● Saved entries
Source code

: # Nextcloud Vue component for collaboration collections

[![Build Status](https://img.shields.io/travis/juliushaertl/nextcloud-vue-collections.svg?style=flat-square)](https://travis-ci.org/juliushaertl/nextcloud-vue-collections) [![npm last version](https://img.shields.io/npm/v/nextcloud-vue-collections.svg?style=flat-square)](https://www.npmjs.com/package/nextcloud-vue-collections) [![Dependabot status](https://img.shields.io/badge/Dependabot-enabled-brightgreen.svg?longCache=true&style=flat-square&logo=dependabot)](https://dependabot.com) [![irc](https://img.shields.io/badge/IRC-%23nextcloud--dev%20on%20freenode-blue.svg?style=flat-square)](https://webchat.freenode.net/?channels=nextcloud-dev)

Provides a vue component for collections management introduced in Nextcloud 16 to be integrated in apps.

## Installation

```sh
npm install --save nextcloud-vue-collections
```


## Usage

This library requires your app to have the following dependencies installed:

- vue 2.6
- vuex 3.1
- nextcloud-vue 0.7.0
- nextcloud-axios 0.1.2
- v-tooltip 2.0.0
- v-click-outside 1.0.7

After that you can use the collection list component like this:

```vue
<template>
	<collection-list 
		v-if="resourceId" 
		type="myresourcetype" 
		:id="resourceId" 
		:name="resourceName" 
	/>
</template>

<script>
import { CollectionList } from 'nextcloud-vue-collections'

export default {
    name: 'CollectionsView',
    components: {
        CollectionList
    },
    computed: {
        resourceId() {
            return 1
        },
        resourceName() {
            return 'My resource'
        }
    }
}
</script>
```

● How to complete this task
Every record above must appear again in the answer, unchanged.

● Task result
Source code

: # Nextcloud Vue component for collaboration collections

[![Build Status](https://img.shields.io/travis/juliushaertl/nextcloud-vue-collections.svg?style=flat-square)](https://travis-ci.org/juliushaertl/nextcloud-vue-collections) [![npm last version](https://img.shields.io/npm/v/nextcloud-vue-collections.svg?style=flat-square)](https://www.npmjs.com/package/nextcloud-vue-collections) [![Dependabot status](https://img.shields.io/badge/Dependabot-enabled-brightgreen.svg?longCache=true&style=flat-square&logo=dependabot)](https://dependabot.com) [![irc](https://img.shields.io/badge/IRC-%23nextcloud--dev%20on%20freenode-blue.svg?style=flat-square)](https://webchat.freenode.net/?channels=nextcloud-dev)

Provides a vue component for collections management introduced in Nextcloud 16 to be integrated in apps.

## Installation

```sh
npm install --save nextcloud-vue-collections
```


## Usage

This library requires your app to have the following dependencies installed:

- vue 2.6
- vuex 3.1
- nextcloud-vue 0.7.0
- nextcloud-axios 0.1.2
- v-tooltip 2.0.0
- v-click-outside 1.0.7

After that you can use the collection list component like this:

```vue
<template>
	<collection-list 
		v-if="resourceId" 
		type="myresourcetype" 
		:id="resourceId" 
		:name="resourceName" 
	/>
</template>

<script>
import { CollectionList } from 'nextcloud-vue-collections'

export default {
    name: 'CollectionsView',
    components: {
        CollectionList
    },
    computed: {
        resourceId() {
            return 1
        },
        resourceName() {
            return 'My resource'
        }
    }
}
</script>
```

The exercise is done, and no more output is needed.